Intervention de Mickael Wamen

Réunion du 10 septembre 2013 à 18h30
Commission d'enquête relative aux causes du projet de fermeture de l'usine goodyear d'amiens-nord, et à ses conséquences économiques, sociales et environnementales et aux enseignements liés au caractère représentatif qu'on peut tirer de ce cas

Mickael Wamen, représentant de la CGT du comité d'entreprise de l'usine Goodyear d'Amiens-Nord :

Le harcèlement que les salariés vivent au quotidien est un vrai problème de santé au travail. Chacun sait en effet que stress est un facteur déclenchant de cancers notamment. Le harcèlement n'est pas apparu en 2007 chez Goodyear : il s'est accéléré en 2007. Systématiquement, lorsqu'on s'opposait à elle, la direction déclenchait une armada complète d'outils visant à faire plier les salariés.

La direction ne supporte pas que la justice française l'oblige, sous peine d'invalidation de son plan social, à fournir aux représentants du personnel les justificatifs nécessaires. Goodyear a donc harcelé les salariés afin de les pousser à partir pour éviter de mettre en danger leur intégrité physique et mentale. Ce n'est pas la CGT qui le prétend : pour l'affirmer, je m'appuie sur de nombreux courriers de l'inspection du travail, des jugements répétés ou des plaintes déposées auprès du procureur.
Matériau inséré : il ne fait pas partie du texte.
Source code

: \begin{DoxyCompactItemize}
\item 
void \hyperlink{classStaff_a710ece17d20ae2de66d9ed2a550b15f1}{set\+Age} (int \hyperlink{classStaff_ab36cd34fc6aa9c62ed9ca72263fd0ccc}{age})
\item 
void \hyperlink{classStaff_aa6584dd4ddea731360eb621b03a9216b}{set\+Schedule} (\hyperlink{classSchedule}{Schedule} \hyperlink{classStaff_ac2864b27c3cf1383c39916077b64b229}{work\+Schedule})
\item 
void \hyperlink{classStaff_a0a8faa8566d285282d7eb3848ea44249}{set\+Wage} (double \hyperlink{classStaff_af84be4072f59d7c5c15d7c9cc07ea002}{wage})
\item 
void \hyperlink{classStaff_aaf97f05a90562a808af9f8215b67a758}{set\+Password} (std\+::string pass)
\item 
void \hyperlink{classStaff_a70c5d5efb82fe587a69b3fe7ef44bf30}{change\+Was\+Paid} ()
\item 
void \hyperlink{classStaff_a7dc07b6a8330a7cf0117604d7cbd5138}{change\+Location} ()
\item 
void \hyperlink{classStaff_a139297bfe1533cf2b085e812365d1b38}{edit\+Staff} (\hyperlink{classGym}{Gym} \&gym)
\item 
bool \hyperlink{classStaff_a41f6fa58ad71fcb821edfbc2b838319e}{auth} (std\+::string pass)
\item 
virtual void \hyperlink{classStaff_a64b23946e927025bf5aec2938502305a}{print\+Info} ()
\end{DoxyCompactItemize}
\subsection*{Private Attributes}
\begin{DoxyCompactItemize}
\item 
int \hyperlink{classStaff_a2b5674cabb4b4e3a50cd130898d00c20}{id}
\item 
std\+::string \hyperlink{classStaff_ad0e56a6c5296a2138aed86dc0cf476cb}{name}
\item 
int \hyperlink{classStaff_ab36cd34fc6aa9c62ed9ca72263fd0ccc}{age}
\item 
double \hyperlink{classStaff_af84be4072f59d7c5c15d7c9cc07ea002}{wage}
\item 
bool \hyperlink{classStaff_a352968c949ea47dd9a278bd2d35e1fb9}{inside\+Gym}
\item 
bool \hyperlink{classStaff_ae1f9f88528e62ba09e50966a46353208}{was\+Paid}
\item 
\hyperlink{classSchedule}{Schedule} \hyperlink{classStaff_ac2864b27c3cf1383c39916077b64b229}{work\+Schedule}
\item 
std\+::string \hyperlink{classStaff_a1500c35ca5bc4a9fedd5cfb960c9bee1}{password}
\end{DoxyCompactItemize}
Oui, Goodyear a été condamné sur la question des HAP-CMR, à la suite notamment de plusieurs procès-verbaux de l'inspection du travail lui demandant de se conformer à ses obligations légales – l'entreprise n'applique toujours pas le décret européen de 2001. Les employeurs des entreprises utilisant des CMR (cancérogènes, mutagènes, reprotoxiques) sont dans l'obligation de fournir aux salariés des casiers séparés afin d'éviter que leurs vêtements de ville ne soient souillés au contact des vêtements de travail. Or, depuis 2001, Goodyear ne s'est toujours pas mis en règle, en dépit d'une condamnation à titre personnel du directeur de production de l'époque – M. Dumortier – et de M. Rousseau, l'entreprise ayant été condamnée à verser deux fois 20 000 euros de dommages et intérêts qui n'ont toujours pas été versés : cela illustre le mépris de Goodyear pour la problématique de la santé au travail de ses salariés. L'entreprise les expose volontairement puisqu'elle dispose de juristes en nombre suffisant pour connaître ses obligations légales et qu'elle a les moyens de protéger ses salariés. Les industriels du caoutchouc ont été prévenus dès 1988 des risques professionnels présentés par les produits utilisés. Les amines aromatiques sont même classées en R32 pour la toxicité de leurs vapeurs, lesquelles provoquent des cancers de la vessie ou de la prostate. Une étude épidémiologique, pour la réalisation de laquelle nous nous sommes battus, révèle que les salariés d'Amiens-Nord développent, en nombre, différents types de pathologies en fonction des secteurs où ils travaillaient. Ceux qui travaillent à l'incorporation des matières premières développent des cancers des voies respiratoires et ceux qui travaillent en fin de cycle à la vulcanisation, c'est-à-dire à la cuisson des produits, sont atteints de cancers de la prostate, des testicules ou de la vessie. La problématique du caoutchouc est identique à celle de l'amiante : durant trente ou quarante ans, tout le monde a fermé les yeux !

De plus si, demain, Goodyear ferme ses activités « tourisme » et cède ses activités agricoles à Titan, qui fermera à son tour au bout de deux ans, qui paiera la dépollution du site industriel d'Amiens-Nord ? Les grands groupes qui ferment sans avoir auparavant procédé à la dépollution des sites sont nombreux. Le groupe Titan a cédé ses parts dans l'usine de Flers – elles représentent 70 % –, tout en annonçant qu'il rapatrie aux États-Unis sa structure européenne ; quant à ses activités en France, elles ne disposeront pas de fonds de roulement propre puisque Titan a créé une société par actions simplifiée (SAS). La façon dont Goodyear a traité à la fois les salariés et l'environnement sur le site de Valleyfield au Canada est édifiante. Ce site est devenu aujourd'hui une friche industrielle totalement polluée. Qui paiera la dépollution des nappes phréatiques ? La collectivité ? Vous demanderez à la direction de Goodyear combien elle a provisionné dans son bilan pour la dépollution du site industriel d'Amiens-Nord.